Not many people now known that during World War II Crittenden County was needed to help with the production of hemp seed to help with the military.
At the time it was being grown, we had just lost Manila in the war, farmers in the area considered it their patriotic duty to grow the plants for the "strong cordage" needed by the Navy and for packing between a ship's hulls. Hemp had a tendency for plugging holes. Its the only crop that was known to be grown for the government on contract, so it must have been a pretty crucial thing.
Crittenden County grew hemp for the government in 1942-43 to produce a seed supply. The seeds werethen grown elsewhere to produce their fiber needed for rope and other uses. The plants seems to do especially well on rich, river bottom soil but there was a draw back on the river bottom land. In the spring many acres of the hemp fell victim to river flooding.

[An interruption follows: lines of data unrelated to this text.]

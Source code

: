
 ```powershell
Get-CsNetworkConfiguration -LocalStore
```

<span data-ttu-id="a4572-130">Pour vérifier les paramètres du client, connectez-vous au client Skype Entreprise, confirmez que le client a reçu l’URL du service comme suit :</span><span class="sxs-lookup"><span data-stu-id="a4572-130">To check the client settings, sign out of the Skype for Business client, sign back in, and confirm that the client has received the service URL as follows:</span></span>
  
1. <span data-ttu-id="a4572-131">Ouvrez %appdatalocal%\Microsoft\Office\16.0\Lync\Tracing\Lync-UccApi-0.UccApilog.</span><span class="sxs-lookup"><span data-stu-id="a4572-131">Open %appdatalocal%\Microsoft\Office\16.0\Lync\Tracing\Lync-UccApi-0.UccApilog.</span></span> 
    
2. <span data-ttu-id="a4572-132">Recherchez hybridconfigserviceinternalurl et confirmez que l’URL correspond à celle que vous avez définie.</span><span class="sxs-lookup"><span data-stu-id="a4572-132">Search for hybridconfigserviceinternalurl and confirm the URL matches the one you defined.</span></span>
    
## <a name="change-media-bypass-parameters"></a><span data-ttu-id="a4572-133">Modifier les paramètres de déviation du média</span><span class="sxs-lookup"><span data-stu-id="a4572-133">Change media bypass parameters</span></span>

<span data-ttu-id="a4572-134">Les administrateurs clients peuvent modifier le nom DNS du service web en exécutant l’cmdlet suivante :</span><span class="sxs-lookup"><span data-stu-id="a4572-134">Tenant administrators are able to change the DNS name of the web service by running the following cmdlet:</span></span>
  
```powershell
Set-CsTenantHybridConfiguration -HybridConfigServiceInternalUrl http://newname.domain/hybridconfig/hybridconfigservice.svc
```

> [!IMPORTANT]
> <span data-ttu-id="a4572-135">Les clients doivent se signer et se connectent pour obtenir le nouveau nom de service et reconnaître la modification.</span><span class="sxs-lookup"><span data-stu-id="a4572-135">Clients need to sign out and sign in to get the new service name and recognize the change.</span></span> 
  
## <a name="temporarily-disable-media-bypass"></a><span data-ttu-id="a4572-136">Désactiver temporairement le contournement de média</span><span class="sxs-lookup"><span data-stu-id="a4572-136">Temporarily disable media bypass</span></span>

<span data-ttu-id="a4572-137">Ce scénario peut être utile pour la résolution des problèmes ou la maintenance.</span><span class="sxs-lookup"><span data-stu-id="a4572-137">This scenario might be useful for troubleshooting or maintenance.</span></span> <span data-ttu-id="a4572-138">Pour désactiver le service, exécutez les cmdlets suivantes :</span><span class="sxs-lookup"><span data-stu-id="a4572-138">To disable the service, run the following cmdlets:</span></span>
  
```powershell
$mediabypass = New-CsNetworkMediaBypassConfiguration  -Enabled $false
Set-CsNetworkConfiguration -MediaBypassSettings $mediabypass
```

In the picture above is Jick Thomas and two of his children standing in one of the river bottom Hemp fields on the Williams farm near Cave-In-Rock Landing in 1942.
Growing hemp was a primitive process, even by 1940 standards. The stalk was too long to go through a combine, so all the work had to be done by had. The growing season was similar to that of corn. At harvest time the plants could have grown to be 12 feet tall with stalks as thick as a man's arm.
They were sown in 42-inch rows, three to six feet apart. After the male plants pollinated the females, they died and had to be cut out by hand.
When the plants were read for harvest they were placed on a canvas sheet and beaten with sticks a little longer than broom sticks until the seeds fell from beneath the leaves where they clustered. The farmers then took the seed to a Sturgis milling company for cleaning and selling back to the government.
By 1944, the farmers who were finally getting the hang of growing hemp were out of luck. There wasn't any market for it then, Nylon, which was cheaper and easier to produce, took its place.